Task details:
Of the entries below, return only those lines from the line with "### Improves Recall: Users" to the line with "Radix UI (for accessible UI primitives)", exactly, both included.
*** Supplied material ***
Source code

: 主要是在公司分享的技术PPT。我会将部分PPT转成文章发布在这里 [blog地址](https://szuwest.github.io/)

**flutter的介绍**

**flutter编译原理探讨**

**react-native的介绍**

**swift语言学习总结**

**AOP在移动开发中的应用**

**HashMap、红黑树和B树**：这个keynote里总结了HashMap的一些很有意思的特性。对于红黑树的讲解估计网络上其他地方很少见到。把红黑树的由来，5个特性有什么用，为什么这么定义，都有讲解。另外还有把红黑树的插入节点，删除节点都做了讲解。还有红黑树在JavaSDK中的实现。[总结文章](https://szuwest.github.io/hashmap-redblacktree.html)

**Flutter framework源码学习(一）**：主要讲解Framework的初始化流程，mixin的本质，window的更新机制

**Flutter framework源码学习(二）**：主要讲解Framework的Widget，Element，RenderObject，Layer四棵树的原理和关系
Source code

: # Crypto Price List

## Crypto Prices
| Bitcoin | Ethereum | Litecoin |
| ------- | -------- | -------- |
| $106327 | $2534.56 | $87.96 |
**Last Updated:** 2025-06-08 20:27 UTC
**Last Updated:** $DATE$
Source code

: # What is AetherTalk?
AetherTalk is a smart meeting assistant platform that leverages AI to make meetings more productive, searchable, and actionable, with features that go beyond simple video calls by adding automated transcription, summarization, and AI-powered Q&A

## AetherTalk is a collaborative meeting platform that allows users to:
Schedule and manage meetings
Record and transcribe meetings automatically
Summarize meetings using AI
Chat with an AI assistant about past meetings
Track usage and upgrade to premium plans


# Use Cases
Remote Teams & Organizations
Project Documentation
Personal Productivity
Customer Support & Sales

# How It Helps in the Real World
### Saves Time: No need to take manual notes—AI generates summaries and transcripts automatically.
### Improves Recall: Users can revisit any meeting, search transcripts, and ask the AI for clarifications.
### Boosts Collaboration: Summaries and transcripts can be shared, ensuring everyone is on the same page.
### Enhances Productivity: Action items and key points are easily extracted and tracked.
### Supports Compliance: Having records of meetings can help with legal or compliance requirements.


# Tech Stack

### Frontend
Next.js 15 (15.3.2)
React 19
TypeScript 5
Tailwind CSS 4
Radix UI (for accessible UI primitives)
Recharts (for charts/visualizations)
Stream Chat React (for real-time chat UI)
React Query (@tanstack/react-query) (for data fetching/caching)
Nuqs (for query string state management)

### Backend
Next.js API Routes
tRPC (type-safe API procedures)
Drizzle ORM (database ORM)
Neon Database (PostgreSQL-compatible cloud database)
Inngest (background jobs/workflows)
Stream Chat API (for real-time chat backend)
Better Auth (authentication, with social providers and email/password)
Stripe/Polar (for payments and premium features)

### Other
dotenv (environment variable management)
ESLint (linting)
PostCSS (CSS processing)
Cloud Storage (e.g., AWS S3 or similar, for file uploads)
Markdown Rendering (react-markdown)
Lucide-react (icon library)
*** End of Supplied material ***
Exercise answer:
### Improves Recall: Users can revisit any meeting, search transcripts, and ask the AI for clarifications.
### Boosts Collaboration: Summaries and transcripts can be shared, ensuring everyone is on the same page.
### Enhances Productivity: Action items and key points are easily extracted and tracked.
### Supports Compliance: Having records of meetings can help with legal or compliance requirements.


# Tech Stack

### Frontend
Next.js 15 (15.3.2)
React 19
TypeScript 5
Tailwind CSS 4
Radix UI (for accessible UI primitives)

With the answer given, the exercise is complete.